Thanks for the radio link, I'll look into that!

When I was in the hospital back in January for about a month, waiting for my bone marrow to grow back in and start working, I watched the TV Land channel a lot and managed to refresh myself on a lot of the old Westerns, especially Gunsmoke and Have Gun, Will Travel. Fun stuff!

No old science fiction on that channel, though, at least at the time. I was hoping they'd at least have Star Trek TOS and The Invaders, but no.

2001 is a great movie! It bothers me a little when people say "It's too long and it doesn't make any damn sense!" I didn't think it was long enough, personally; I could have stood more. And it isn't that hard to get, though it probably does help if one reads the novel.
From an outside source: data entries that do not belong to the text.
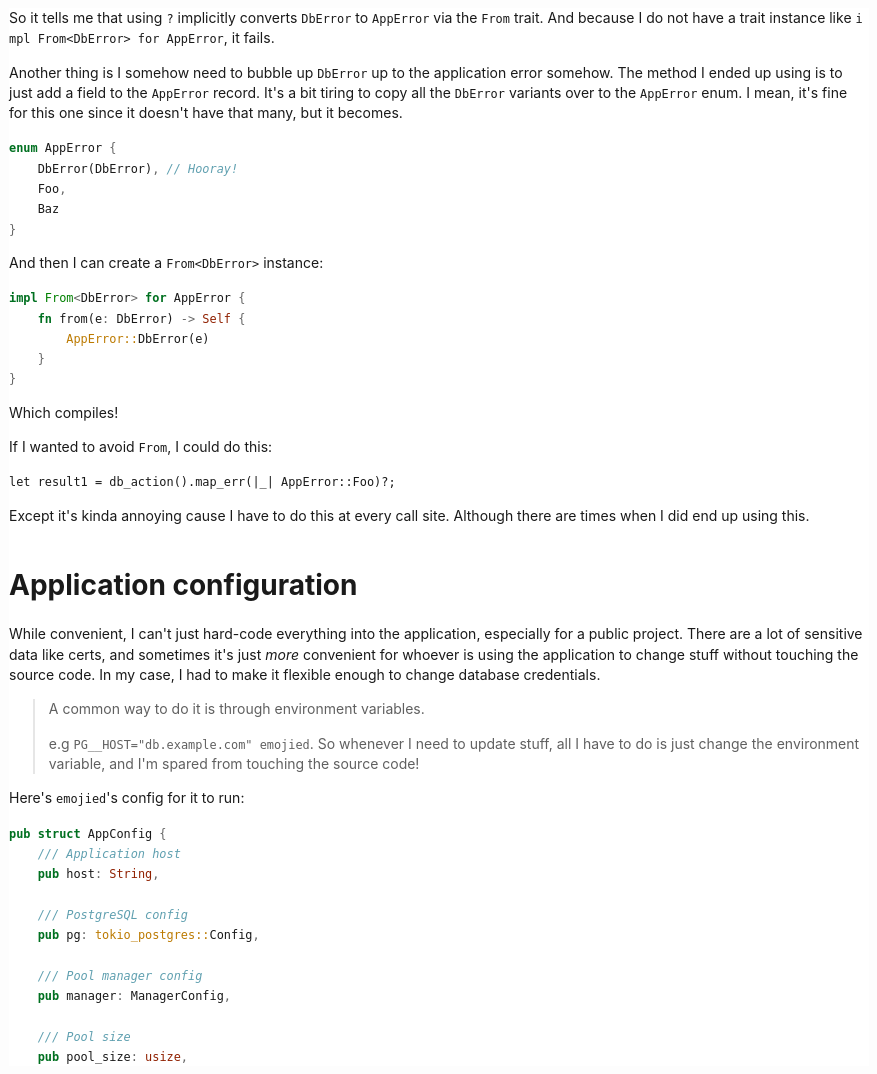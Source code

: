 So it tells me that using `?` implicitly converts `DbError` to `AppError` via
the `From` trait. And because I do not have a trait instance like
`impl From<DbError> for AppError`, it fails.

Another thing is I somehow need to bubble up `DbError` up to the application
error somehow. The method I ended up using is to just add a field to the
`AppError` record. It's a bit tiring to copy all the `DbError` variants over to
the `AppError` enum. I mean, it's fine for this one since it doesn't have that
many, but it becomes.

```rust
enum AppError {
    DbError(DbError), // Hooray!
    Foo,
    Baz
}
```

And then I can create a `From<DbError>` instance:

```rust
impl From<DbError> for AppError {
    fn from(e: DbError) -> Self {
        AppError::DbError(e)
    }
}
```

Which compiles!

If I wanted to avoid `From`, I could do this:

```
let result1 = db_action().map_err(|_| AppError::Foo)?;
```

Except it's kinda annoying cause I have to do this at every call site. Although
there are times when I did end up using this.

# Application configuration

While convenient, I can't just hard-code everything into the application,
especially for a public project. There are a lot of sensitive data like certs,
and sometimes it's just _more_ convenient for whoever is using the application
to change stuff without touching the source code. In my case, I had to make it
flexible enough to change database credentials.

> A common way to do it is through environment variables.
>
> e.g `PG__HOST="db.example.com" emojied`. So whenever I need to update stuff, all
> I have to do is just change the environment variable, and I'm spared from
> touching the source code!

Here's `emojied`'s config for it to run:

```rust
pub struct AppConfig {
    /// Application host
    pub host: String,

    /// PostgreSQL config
    pub pg: tokio_postgres::Config,

    /// Pool manager config
    pub manager: ManagerConfig,

    /// Pool size
    pub pool_size: usize,

```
But it kind of irks me that 2001 gets pigeonholed as a "freaky and incomprehensible science fiction" by the same people who think Twilight and True Blood are exemplars of great literature.

Stockyard Queen said...

Do you consider Quantum Leap science fiction, William?

William said...

I guess I would say it's science fiction, though I confess I never watched it and I'm basing this opinion solely on the trailers and things I've read.

But from what I've read, the science fiction elements are mostly contained in the premise and the episodes themselves aren't particularly science fictiony. No green Orion dancers, anyway.

Stockyard Queen said...

No, you're exactly right about that. Nevertheless, I think it was greatly under-appreciated. A very humane series and I miss it.